Chlopcy Rometowcy - Forum Romeciarzy!

Pełna wersja: Chart odbudowa by kdudka
Aktualnie przeglądasz uproszczoną wersję forum. Kliknij tutaj, by zobaczyć wersję z pełnym formatowaniem.
Stron: 1 2 3 4 5 6 7
Witam, jako że mam już 99% potrzebnych części i muszę już zacząć robić prace przygotowawcze zamierzam tutaj publikować dzienne postępy.
Poniżej zdjęcia zebranych przeze mnie kierunków do charta. Dziś będę wszystko rozbierał mył czyścił itd. Puki co nie mogę znaleźć tokarza który zrobi natnie mi gwinty (w rozsądnej cenie) na rurce z nierdzewki a moja narzynka nie daje rady Sad. Puki co wyczyszczę i pomaluję na srebrno oryginalne ośki i takie będę założone do czasu zrobienia nowych z nierdzewki. I zapomniałem dodać że odbudowuję dwa Charty Smile

Na ostatniej focie nowe nakrętki i podkładki (zwykłe i sprężynujące).

http://www.aukcjoner.pl/gallery/019824100-.html#I1

A wieczorkiem wrzucę efekt końcowy Smile
Będziesz malował ośki na koła? Napisz mi tylko po co? I tak między kołem a lagą, bądź wahaczem musisz zakryć dystans, czyli ośkę zasłaniasz, a chyba nie chcesz powiedzieć, że zapaćkasz farbą gwint?

Jak chcesz, żeby to 'wyglądało' to szczotka druciana w łapę i lecisz.
Hahaha, pisałem o kierunkach. Więc wynika to z kontekstu że pisze o ośkach kierunków.
I powiedz mi kto robi ośki kół z rurki nie pręta?
Tak w ogóle wyszło jak zawsze jednego kierunku nie rozebrałem bo śrubki przerdzewiały tak więc je zalałem cudem na zardzewiałe śruby, jak nie puszczą jutro rozwiercę na wiertarce stołowej by klosza nie uszkodzićSmile







Pozostało już tylko w sumie wyczyścić kilka części i pomalować ramę boczki i bak. Malowanie rozpocznie się w przyszłym tygodniu prawdopodobnie wszystko będę malował proszkowo bo po pierwsze znalazłem kogoś kto robi dość tanio po drugie robi to dobrze a po trzecie nie mam gdzie aktualnie malować. Błotników nie maluję zostaną tak jak są jedynie zostaną doczyszczone ta jedna końcówka została do docięcia wyciąłem i uzupełniłem uszkodzony kawałek. Wiązki zostały uzupełnione przemierzone i aktualnie moczą się w benzynie ekstrakcyjnej. Silników nie ruszam bo chodzą i to dość dobrze więc ich remont pozostawiam na zimę Smile
A bym zapomniał do ocynku dam jeszcze kilka części i pozostała wymiana obręczy kół w jednym a chartów prócz tego muszę kupić uszczelnienia i olej do amorków. I tu od razu pytanko jaki olej kupić i jakie simeringi i ile na jedną lagę?
Jak coś znowu uda mi zrobić to wrzucę Smile

Za dużo "i" w przedostatnim zdaniu... Proszę wybaczyć Smile
Widzę, że z rozmachem się do tego zabierasz Wink Powodzenia przy pracach!
Te kierunkowskazy z pierwszego postu są Twoje? Naliczyłem 3,5 kompletu. Szukam takich.

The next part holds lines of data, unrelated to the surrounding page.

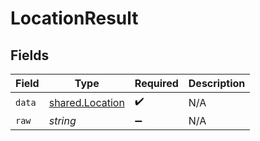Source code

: # LocationResult


## Fields

| Field                                              | Type                                               | Required                                           | Description                                        |
| -------------------------------------------------- | -------------------------------------------------- | -------------------------------------------------- | -------------------------------------------------- |
| `data`                                             | [shared.Location](../../models/shared/location.md) | :heavy_check_mark:                                 | N/A                                                |
| `raw`                                              | *string*                                           | :heavy_minus_sign:                                 | N/A                                                |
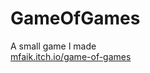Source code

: # GameOfGames

A small game I made<br>
[mfaik.itch.io/game-of-games](https://mfaik.itch.io/game-of-games)
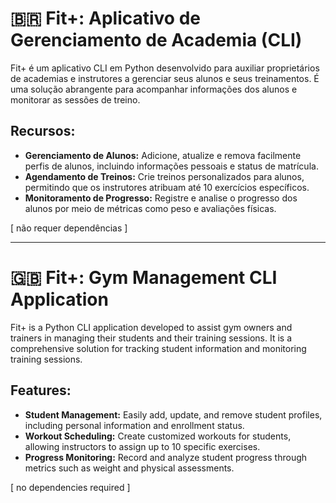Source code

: # 🇧🇷 Fit+: Aplicativo de Gerenciamento de Academia (CLI)
Fit+ é um aplicativo CLI em Python desenvolvido para auxiliar proprietários de academias e instrutores a gerenciar seus alunos e seus treinamentos. É uma solução abrangente para acompanhar informações dos alunos e monitorar as sessões de treino.

## Recursos:
- **Gerenciamento de Alunos:** Adicione, atualize e remova facilmente perfis de alunos, incluindo informações pessoais e status de matrícula.
- **Agendamento de Treinos:** Crie treinos personalizados para alunos, permitindo que os instrutores atribuam até 10 exercícios específicos.
- **Monitoramento de Progresso:** Registre e analise o progresso dos alunos por meio de métricas como peso e avaliações físicas.

[ não requer dependências ] 

---

# 🇬🇧 Fit+: Gym Management CLI Application
Fit+ is a Python CLI application developed to assist gym owners and trainers in managing their students and their training sessions. It is a comprehensive solution for tracking student information and monitoring training sessions.

## Features:
- **Student Management:** Easily add, update, and remove student profiles, including personal information and enrollment status.
- **Workout Scheduling:** Create customized workouts for students, allowing instructors to assign up to 10 specific exercises.
- **Progress Monitoring:** Record and analyze student progress through metrics such as weight and physical assessments.

[ no dependencies required ]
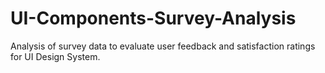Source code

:# UI-Components-Survey-Analysis
Analysis of survey data to evaluate user feedback and satisfaction ratings for UI Design System. 
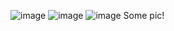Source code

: ![image](https://github.com/user-attachments/assets/eefca45f-d550-4c74-b43f-2a36e458afa2)
![image](https://github.com/user-attachments/assets/bca73d75-8a71-4b3b-96a8-a1b5ca96ec6c)
![image](https://github.com/user-attachments/assets/c0661ce9-a65d-4737-8ffa-94112acdd274)
Some pic!

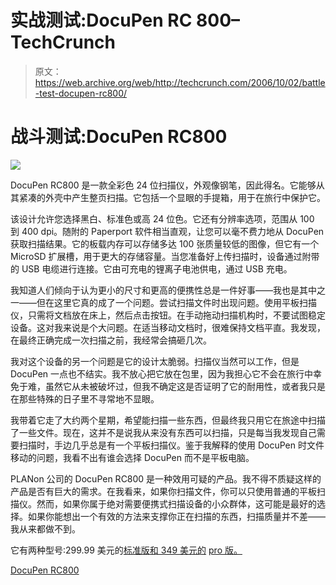 # 实战测试:DocuPen RC 800–TechCrunch

> 原文：<https://web.archive.org/web/http://techcrunch.com/2006/10/02/battle-test-docupen-rc800/>

# 战斗测试:DocuPen RC800

![](img/9b9555a562978c3b3f377081b29ef3c2.png)

DocuPen RC800 是一款全彩色 24 位扫描仪，外观像钢笔，因此得名。它能够从其紧凑的外壳中产生整页扫描。它包括一个显眼的手提箱，用于在旅行中保护它。

该设计允许您选择黑白、标准色或高 24 位色。它还有分辨率选项，范围从 100 到 400 dpi。随附的 Paperport 软件相当直观，让您可以毫不费力地从 DocuPen 获取扫描结果。它的板载内存可以存储多达 100 张质量较低的图像，但它有一个 MicroSD 扩展槽，用于更大的存储容量。当您准备好上传扫描时，设备通过附带的 USB 电缆进行连接。它由可充电的锂离子电池供电，通过 USB 充电。

我知道人们倾向于认为更小的尺寸和更高的便携性总是一件好事——我也是其中之一——但在这里它真的成了一个问题。尝试扫描文件时出现问题。使用平板扫描仪，只需将文档放在床上，然后点击按钮。在手动拖动扫描机构时，不要试图稳定设备。这对我来说是个大问题。在适当移动文档时，很难保持文档平直。我发现，在最终正确完成一次扫描之前，我经常会搞砸几次。

我对这个设备的另一个问题是它的设计太脆弱。扫描仪当然可以工作，但是 DocuPen 一点也不结实。我不放心把它放在包里，因为我担心它不会在旅行中幸免于难，虽然它从未被破坏过，但我不确定这是否证明了它的耐用性，或者我只是在那些特殊的日子里不寻常地不显眼。

我带着它走了大约两个星期，希望能扫描一些东西，但最终我只用它在旅途中扫描了一些文件。现在，这并不是说我从来没有东西可以扫描，只是每当我发现自己需要扫描时，手边几乎总是有一个平板扫描仪。鉴于我解释的使用 DocuPen 时文件移动的问题，我看不出有谁会选择 DocuPen 而不是平板电脑。

PLANon 公司的 DocuPen RC800 是一种效用可疑的产品。我不得不质疑这样的产品是否有巨大的需求。在我看来，如果你扫描文件，你可以只使用普通的平板扫描仪。然而，如果你属于绝对需要便携式扫描设备的小众群体，这可能是最好的选择。如果你能想出一个有效的方法来支撑你正在扫描的东西，扫描质量并不差——我从来都做不到。

它有两种型号:299.99 美元的[标准版和 349 美元的](https://web.archive.org/web/20210304165507/http://secure.netsolhost.com/415038.422786/Merchant2/merchant.mvc?Screen=PROD&Product_Code=DPEN-RC800-REG&Category_Code=) [pro 版。](https://web.archive.org/web/20210304165507/http://secure.netsolhost.com/415038.422786/Merchant2/merchant.mvc?Screen=PROD&Product_Code=DPEN-RC800-PRO-REG&Category_Code=)

[DocuPen RC800](https://web.archive.org/web/20210304165507/http://planon.com/docupen_rc800.php)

Na przyszłość, jakbyś mógł dawać zdjęcia ciut gorszej rozdzielczości(otwieranie u mnie trwa wieki).
Napisz mi skąd wziąłeś te "nagwintowane rurki" od kierunków? (wsporniki) nie idzie ich dostaćTongue a sam skończyłem odrestaurowywać charta Tongue jest igła po za tym że nie mam jak zamontować kireunków
Rurki stąd http://sklep.hart-metale.pl/1119,rura-k....-mb..html. Za nacięcie gwintu zapłaciłem 60zł (nie daleko mnie dupna firma i się zachwalali jak to dobrze robią), ale i tak zrypali... Z długości brakuje mi jednej rurki a trzy mają jednakowy gwint z obu stron mimo że dałem na wzór oryginalną ośkę... Gwint zrobili ten dłuższy więc teraz na dwóch mam wystający gwint tak że go widać a chciałem by był we wszystkich zakryty... No mam trochę kierunków w jednym brakuje "szkła" a w kilku gum uszczelniających do tego niektóre mają "dodatkowe dziury" bo były na zwykłych śrubach przykręcone. Szczerze Ci powiem że mogę tylko resztki sprzedać, tylko te trzy w kiepskim stanie... Czyli to co najgorsze. Rozebrałem trzy charty a czwartego dostałem prawie całego w kartonie. Dokupiłem kilka błotników i się uzbierało Smile W sumie zostaje mi tyle części "nie idealnych" że planuję trzeciego poskładać więc kierunki muszę sobie zostawić. Do trzeciego braknie mi tylko rama z papierami i pospawanie kielicha przedniego amora bo jest pęknięty oraz paru dupereli ale koszt nie powinien przekroczyć 300-400zł więc go zrobię.

A zapomniałem dodać, żona ma tak zajebisty aparat a nie chciało mi się rozdzielczości zmniejszać ;P
Skasowali cię ładnie, jak jeszcze źle zrobili....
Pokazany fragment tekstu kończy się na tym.